Sorting multi-attribute objects with a reduction of space dimension

Alexey B. Petrovsky, Gregory V. Royzenson

Abstract

The paper describes a new approach to a successive reduction of attribute space dimension. The space reduction allows us to simplify sorting multiple criteria alternatives and to diminish a complexity and labour-consumption of classification procedure.

Keywords: verbal decision analysis, ordinal classification, multiple criteria alternatives, attributes aggregation, reduction of attribute space dimension

1. Introduction

Sorting objects into several ordered classes by their properties is one of the typical problems in multiple criteria decision aiding, pattern recognition, and other areas. Usually the objects are characterized with many diverse attributes. In real-life situations, the number of such attributes can be large enough (tens and hundreds). The direct sorting alternatives, which are described with a huge number of attributes, is rather difficult and labor-consuming procedure for a decision maker (DM) and requires to use special techniques (Doumpos and Zopounidis, 2002). Additional difficulties appear in the case of verbal attributes, which convolution is impossible and mathematically incorrect. Examples of such problems are the competitive selection of R&D projects estimated by several experts on many qualitative criteria (Petrovsky and Shepelev, 1993), an evaluation of credit quality for commercial banks (Asanov et al., 2001).

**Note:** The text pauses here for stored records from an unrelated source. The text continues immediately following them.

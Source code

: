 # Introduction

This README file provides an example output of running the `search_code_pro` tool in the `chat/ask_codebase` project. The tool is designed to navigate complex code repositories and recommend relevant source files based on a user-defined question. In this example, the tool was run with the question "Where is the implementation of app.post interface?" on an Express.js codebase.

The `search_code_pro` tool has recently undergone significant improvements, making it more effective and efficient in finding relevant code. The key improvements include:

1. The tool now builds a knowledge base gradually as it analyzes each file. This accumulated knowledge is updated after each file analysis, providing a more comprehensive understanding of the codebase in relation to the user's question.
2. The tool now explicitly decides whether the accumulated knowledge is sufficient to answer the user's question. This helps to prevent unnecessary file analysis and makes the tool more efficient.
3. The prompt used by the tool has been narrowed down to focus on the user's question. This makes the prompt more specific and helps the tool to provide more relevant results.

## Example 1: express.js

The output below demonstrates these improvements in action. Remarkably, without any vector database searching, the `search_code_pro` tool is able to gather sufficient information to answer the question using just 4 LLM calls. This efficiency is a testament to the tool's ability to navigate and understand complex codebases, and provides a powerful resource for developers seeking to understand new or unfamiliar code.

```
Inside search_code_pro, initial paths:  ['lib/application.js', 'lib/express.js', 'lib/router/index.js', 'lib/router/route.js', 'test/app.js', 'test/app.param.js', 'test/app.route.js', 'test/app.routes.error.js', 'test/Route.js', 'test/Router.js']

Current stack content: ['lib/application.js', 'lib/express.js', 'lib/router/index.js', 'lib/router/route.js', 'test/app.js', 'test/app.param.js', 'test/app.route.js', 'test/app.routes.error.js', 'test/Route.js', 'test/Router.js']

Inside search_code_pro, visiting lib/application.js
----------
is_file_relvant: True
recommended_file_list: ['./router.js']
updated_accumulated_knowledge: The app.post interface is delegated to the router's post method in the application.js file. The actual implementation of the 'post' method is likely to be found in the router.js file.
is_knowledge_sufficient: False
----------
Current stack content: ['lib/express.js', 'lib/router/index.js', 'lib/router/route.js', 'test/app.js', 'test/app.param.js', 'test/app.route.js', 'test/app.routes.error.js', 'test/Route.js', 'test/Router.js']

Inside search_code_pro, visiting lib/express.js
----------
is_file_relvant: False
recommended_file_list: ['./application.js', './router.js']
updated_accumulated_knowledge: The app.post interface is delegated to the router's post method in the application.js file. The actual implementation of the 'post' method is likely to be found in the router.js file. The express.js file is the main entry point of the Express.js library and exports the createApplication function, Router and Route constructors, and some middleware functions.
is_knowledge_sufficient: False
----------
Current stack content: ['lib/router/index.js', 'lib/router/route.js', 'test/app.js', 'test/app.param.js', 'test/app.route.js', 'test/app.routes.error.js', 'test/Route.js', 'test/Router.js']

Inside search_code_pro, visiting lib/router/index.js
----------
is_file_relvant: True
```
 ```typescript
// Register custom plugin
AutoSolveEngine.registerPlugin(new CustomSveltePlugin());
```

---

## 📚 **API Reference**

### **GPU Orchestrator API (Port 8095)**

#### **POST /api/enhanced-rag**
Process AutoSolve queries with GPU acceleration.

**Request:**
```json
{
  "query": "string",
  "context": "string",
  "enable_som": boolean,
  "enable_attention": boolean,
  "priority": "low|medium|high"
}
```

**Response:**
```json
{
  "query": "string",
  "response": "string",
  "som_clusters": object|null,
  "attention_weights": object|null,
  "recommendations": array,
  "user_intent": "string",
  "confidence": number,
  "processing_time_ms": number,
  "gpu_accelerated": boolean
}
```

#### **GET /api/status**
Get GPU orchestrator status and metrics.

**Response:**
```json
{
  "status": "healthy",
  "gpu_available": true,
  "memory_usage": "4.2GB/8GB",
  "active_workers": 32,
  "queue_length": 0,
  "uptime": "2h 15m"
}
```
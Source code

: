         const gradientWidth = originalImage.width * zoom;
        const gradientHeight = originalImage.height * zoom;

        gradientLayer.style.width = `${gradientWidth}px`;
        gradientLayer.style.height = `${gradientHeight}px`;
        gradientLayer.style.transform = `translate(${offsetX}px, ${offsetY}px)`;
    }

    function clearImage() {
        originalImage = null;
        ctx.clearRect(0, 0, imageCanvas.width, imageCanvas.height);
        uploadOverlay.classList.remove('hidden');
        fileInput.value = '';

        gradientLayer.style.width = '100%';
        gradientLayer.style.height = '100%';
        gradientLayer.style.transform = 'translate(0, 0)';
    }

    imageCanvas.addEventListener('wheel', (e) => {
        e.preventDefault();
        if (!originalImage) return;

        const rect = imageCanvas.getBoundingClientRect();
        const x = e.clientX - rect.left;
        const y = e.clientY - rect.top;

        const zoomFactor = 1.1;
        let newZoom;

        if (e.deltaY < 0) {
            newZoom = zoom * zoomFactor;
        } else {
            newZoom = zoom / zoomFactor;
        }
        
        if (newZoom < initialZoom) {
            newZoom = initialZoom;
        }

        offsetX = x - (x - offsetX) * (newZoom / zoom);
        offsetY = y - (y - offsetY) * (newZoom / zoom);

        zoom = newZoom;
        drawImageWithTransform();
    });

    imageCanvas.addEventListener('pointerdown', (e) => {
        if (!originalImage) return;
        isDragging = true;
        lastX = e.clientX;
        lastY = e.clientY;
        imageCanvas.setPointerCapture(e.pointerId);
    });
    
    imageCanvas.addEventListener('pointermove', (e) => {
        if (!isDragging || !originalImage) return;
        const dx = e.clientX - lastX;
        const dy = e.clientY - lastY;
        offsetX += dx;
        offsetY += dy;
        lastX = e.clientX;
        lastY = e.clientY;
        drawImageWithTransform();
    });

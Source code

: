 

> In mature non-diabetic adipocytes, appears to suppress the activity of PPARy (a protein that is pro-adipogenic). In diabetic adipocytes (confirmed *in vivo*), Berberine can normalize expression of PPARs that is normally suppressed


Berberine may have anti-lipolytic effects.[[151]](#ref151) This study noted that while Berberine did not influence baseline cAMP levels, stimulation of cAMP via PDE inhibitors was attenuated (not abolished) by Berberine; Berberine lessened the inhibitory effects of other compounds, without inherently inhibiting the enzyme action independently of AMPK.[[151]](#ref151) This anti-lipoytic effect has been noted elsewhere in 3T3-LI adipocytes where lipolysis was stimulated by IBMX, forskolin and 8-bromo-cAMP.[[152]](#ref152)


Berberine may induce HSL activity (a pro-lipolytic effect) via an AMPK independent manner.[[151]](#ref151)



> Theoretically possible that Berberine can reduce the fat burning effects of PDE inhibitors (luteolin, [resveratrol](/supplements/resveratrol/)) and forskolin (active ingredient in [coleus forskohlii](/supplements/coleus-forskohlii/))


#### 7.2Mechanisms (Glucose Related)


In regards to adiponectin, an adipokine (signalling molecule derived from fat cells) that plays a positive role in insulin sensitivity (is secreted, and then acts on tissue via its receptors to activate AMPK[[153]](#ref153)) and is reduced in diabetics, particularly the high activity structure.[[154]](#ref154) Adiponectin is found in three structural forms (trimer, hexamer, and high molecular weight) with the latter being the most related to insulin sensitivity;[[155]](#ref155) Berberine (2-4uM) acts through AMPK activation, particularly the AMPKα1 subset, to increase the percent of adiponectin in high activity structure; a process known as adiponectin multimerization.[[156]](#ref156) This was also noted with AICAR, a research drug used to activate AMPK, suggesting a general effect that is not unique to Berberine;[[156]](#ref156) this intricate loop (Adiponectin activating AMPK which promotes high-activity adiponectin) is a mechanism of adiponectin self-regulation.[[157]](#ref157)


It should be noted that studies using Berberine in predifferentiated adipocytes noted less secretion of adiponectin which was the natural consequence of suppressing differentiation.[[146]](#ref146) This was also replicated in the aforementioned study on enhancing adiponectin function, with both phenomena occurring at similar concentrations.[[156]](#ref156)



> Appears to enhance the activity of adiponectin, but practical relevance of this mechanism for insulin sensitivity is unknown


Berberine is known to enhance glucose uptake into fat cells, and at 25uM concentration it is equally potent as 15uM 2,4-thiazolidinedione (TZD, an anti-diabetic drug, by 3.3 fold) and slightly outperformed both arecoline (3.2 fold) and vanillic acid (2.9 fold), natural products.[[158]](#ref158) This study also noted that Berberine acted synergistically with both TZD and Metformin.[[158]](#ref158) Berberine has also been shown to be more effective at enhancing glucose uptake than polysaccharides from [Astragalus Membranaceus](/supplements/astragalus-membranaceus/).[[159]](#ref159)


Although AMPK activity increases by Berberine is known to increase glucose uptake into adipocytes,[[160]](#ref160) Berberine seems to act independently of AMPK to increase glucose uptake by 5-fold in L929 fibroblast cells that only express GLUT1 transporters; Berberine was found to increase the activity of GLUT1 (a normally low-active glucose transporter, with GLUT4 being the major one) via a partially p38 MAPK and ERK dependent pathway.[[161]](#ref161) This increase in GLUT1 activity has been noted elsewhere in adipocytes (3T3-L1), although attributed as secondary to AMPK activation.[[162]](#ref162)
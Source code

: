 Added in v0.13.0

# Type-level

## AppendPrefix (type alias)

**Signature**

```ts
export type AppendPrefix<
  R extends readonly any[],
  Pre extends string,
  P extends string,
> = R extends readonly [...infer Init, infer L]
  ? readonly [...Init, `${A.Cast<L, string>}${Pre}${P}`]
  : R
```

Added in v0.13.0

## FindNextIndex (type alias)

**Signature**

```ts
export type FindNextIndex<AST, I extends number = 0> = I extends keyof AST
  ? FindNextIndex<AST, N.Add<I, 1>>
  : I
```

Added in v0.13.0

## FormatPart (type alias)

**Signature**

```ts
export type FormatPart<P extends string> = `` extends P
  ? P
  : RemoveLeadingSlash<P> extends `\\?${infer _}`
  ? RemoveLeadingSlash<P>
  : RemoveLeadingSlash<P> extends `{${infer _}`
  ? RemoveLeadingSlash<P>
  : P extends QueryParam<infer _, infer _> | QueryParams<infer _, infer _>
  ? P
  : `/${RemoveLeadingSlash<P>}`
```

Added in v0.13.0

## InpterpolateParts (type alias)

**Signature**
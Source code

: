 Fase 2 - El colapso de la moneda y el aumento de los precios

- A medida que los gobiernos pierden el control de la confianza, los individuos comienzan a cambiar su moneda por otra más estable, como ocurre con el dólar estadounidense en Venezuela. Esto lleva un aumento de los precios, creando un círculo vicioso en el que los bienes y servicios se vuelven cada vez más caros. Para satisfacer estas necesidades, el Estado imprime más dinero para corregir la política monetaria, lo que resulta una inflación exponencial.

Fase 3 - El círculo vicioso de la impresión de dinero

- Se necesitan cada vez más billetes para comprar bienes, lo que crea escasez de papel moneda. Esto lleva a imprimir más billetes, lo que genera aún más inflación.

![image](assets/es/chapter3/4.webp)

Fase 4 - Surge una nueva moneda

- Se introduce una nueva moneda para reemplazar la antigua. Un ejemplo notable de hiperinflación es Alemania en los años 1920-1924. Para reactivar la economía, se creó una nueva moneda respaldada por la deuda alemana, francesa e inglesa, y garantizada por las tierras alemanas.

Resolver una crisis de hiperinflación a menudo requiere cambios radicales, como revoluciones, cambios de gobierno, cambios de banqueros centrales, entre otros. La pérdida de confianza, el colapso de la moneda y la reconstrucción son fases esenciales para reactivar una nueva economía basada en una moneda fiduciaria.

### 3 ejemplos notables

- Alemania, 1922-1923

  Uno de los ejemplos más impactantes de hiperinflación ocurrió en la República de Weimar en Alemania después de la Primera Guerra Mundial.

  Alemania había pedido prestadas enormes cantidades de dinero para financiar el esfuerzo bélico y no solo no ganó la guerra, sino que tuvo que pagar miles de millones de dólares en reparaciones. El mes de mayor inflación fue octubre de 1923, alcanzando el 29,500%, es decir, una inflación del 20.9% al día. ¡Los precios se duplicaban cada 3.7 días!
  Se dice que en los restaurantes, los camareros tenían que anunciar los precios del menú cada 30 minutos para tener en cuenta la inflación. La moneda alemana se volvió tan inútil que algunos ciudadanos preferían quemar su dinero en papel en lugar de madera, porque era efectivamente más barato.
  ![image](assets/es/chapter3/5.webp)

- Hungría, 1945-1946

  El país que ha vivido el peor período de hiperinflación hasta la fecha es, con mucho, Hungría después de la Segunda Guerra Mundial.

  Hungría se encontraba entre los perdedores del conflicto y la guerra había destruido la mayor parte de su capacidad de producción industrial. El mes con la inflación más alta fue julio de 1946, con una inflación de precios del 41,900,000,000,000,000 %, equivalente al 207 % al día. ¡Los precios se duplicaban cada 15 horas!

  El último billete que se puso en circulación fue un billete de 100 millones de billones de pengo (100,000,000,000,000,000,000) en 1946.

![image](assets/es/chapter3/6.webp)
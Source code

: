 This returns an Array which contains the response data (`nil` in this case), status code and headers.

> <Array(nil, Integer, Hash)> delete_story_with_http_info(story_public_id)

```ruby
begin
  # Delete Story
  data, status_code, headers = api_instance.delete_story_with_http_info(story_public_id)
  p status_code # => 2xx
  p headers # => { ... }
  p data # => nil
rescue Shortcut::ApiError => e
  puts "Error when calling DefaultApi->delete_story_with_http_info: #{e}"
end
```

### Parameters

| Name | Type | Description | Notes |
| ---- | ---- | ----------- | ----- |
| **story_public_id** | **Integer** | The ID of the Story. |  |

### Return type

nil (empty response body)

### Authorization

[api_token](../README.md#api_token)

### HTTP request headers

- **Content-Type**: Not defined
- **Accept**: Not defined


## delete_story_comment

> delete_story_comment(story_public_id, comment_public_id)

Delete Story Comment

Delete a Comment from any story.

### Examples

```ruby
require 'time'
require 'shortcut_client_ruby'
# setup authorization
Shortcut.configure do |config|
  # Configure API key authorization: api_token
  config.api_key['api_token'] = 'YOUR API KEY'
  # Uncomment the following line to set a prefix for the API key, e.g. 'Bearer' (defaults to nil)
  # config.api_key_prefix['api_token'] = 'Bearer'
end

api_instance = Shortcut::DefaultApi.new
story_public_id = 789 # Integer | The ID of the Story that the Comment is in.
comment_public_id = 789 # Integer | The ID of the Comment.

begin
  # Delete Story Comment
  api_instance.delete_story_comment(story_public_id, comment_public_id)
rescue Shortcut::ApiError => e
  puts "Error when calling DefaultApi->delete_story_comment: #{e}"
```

In this paper, the new approach to sorting multi-attribute objects is presented. The interactive procedure for constructing the aggregated classification rules combines a successive reduction of multi-attribute space dimension and various methods of verbal decision analysis (Larichev, 2006). Thus, a large number of initial attributes are combined into a small number of criteria with verbal scales that correspond to the demanded classes. The suggested procedure has a block structure, which depends on DM preferences. The method provides for a simple construction of decision rules for sorting multi-attribute objects with a high efficiency, and allows us to explain the final object assignment.

2. Ordinal classification of multicriteria alternatives

The problem of multicriteria ordinal classification is formulated as follows. The given set of alternatives A1,…,Ap is estimated upon many criteria K1,…,Km. Each criterion Ki has an ordered discrete scale Xi={xi1,…,xigi}, i=1,…,m. The ordered classes (categories) C1,…,Cq are given. It is required to divide an initial collection of multiple criteria alternatives into the classes.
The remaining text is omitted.